Your objective —
From the material below, copy each line that holds the word "electrónico".

Task data —

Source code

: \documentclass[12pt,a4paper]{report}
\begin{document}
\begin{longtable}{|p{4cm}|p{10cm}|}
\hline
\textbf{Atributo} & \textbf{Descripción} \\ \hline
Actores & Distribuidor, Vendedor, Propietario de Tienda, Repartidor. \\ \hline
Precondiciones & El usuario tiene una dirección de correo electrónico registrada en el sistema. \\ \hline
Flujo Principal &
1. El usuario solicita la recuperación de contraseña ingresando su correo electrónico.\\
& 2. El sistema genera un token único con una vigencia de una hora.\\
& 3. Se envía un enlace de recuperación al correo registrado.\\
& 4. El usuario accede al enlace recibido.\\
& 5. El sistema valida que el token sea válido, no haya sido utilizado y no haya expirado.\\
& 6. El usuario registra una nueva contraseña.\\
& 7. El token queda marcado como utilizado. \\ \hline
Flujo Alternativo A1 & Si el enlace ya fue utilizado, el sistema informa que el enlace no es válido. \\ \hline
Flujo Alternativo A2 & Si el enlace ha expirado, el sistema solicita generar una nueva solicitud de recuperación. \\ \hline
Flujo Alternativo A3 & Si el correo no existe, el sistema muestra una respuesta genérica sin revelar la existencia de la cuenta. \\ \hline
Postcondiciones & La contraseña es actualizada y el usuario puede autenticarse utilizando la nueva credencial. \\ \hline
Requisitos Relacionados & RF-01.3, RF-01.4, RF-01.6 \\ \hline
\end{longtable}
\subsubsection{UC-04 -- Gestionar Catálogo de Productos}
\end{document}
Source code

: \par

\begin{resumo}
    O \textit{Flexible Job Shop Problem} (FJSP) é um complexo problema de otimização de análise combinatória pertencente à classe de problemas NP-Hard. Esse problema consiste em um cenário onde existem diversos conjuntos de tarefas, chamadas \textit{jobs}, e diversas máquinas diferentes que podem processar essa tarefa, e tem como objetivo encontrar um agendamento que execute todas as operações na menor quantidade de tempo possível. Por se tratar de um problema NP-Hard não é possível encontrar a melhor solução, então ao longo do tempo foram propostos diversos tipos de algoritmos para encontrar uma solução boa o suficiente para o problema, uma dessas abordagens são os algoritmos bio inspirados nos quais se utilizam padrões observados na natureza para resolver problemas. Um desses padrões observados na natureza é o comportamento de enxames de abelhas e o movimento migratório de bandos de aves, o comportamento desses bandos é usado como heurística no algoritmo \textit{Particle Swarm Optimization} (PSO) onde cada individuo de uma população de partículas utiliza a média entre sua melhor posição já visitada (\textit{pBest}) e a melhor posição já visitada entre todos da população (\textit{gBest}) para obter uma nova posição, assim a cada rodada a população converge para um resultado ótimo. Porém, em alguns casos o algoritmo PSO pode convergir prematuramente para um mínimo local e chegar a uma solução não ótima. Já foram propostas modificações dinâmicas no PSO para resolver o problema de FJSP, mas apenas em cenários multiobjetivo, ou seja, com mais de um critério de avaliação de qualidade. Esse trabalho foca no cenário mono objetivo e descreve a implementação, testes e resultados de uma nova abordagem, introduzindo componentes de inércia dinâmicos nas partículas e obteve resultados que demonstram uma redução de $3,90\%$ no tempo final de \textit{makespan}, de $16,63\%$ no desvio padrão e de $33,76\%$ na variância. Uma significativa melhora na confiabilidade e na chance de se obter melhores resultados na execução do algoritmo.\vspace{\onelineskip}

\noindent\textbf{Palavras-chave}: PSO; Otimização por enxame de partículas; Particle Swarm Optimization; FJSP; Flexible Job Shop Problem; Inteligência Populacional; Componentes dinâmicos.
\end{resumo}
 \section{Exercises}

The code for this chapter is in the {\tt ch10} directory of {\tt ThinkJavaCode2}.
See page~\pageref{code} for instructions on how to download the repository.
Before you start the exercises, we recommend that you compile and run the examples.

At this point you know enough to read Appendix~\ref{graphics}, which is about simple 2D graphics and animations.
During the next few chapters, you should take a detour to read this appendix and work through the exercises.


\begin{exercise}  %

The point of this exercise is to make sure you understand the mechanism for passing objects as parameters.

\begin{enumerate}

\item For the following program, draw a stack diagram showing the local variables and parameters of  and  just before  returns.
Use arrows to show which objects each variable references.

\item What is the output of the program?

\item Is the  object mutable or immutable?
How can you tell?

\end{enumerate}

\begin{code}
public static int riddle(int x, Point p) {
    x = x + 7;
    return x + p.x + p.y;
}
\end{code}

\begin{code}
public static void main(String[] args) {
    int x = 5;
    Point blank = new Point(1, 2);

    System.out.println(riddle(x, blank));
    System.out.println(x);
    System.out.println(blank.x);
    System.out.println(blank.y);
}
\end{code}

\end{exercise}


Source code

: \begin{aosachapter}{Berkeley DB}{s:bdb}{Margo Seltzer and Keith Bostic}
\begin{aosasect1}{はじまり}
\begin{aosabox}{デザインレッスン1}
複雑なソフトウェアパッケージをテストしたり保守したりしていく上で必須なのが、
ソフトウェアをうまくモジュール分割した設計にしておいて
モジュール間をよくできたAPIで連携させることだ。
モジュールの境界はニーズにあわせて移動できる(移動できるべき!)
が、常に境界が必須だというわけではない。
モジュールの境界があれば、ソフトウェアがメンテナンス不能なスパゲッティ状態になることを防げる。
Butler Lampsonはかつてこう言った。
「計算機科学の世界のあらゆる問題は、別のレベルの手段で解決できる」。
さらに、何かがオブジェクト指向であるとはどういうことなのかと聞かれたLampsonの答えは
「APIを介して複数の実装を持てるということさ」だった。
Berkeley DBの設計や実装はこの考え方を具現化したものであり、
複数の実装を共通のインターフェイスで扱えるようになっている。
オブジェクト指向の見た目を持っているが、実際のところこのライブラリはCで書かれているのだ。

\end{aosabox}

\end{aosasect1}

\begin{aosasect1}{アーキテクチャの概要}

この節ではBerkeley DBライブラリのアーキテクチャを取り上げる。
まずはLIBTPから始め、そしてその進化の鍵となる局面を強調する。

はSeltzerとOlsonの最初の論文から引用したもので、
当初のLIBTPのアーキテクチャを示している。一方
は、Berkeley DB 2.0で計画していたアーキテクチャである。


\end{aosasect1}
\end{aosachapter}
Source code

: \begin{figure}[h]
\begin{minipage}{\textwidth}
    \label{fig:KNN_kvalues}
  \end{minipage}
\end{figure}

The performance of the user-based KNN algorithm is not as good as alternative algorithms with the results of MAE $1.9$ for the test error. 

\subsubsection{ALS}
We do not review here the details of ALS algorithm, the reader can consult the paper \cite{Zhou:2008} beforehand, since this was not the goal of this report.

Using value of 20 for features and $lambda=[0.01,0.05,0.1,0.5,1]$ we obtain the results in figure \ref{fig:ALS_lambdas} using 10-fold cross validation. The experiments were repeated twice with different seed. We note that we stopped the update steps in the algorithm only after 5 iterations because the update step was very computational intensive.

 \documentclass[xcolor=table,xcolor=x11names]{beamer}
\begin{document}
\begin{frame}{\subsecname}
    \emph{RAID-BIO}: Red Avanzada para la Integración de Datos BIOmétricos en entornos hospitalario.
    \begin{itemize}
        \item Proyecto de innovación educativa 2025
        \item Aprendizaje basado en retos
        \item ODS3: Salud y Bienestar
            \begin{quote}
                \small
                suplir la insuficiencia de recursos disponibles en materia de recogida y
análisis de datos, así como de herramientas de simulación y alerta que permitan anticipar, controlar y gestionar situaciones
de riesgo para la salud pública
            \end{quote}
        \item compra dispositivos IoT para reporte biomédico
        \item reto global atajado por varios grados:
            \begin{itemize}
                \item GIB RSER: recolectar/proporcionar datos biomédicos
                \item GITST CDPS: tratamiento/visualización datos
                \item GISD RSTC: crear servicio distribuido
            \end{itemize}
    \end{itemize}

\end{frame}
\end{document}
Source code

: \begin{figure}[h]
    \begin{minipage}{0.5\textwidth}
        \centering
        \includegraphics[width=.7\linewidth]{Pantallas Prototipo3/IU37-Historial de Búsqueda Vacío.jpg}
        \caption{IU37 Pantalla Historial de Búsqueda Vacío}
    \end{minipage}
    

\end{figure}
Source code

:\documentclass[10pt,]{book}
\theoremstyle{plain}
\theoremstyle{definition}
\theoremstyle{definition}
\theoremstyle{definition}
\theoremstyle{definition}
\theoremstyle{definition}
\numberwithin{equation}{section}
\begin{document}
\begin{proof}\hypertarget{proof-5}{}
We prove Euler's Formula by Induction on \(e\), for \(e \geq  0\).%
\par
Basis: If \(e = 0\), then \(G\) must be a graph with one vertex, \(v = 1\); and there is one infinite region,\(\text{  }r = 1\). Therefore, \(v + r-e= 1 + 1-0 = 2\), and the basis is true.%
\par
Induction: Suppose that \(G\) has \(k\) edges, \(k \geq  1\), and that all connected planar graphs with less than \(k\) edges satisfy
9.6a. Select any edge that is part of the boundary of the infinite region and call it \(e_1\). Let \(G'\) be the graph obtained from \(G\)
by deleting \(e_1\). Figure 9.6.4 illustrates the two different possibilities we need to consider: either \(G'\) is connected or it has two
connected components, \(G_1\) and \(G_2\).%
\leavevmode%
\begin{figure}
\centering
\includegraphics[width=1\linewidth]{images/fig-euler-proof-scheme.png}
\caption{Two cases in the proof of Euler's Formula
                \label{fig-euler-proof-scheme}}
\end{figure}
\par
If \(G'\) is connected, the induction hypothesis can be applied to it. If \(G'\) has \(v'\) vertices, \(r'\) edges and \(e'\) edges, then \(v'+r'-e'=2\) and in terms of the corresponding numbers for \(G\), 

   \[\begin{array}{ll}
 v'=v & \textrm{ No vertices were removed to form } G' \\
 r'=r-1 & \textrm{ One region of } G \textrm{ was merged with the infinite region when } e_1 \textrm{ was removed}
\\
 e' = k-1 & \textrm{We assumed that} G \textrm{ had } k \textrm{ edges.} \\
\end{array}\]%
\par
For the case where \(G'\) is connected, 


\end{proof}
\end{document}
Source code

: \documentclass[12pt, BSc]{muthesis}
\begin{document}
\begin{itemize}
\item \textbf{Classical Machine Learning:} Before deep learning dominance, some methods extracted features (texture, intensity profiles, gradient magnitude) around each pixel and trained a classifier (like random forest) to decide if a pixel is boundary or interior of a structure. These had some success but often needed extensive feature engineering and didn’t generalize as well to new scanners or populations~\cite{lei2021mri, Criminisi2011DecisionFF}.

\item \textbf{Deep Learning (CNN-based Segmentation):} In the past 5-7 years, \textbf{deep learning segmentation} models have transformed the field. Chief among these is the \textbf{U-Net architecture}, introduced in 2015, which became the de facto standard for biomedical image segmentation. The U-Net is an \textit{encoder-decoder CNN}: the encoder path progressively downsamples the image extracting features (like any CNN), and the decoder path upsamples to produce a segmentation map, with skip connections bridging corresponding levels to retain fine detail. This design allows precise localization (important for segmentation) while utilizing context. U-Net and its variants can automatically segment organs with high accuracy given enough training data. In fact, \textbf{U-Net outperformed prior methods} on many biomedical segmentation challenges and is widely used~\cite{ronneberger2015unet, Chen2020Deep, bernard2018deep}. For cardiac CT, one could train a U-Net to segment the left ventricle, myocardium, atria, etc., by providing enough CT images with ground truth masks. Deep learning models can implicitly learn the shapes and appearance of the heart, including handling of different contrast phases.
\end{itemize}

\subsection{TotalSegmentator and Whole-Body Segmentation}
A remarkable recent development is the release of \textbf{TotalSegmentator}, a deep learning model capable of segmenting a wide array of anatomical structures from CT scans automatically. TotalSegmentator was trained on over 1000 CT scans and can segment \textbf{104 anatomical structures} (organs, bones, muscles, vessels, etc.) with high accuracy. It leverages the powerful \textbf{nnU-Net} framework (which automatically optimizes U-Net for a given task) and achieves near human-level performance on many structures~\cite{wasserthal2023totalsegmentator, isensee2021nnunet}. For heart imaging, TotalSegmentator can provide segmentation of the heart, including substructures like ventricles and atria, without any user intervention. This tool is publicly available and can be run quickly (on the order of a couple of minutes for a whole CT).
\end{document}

Written response —
Precondiciones & El usuario tiene una dirección de correo electrónico registrada en el sistema. \\ \hline
1. El usuario solicita la recuperación de contraseña ingresando su correo electrónico.\\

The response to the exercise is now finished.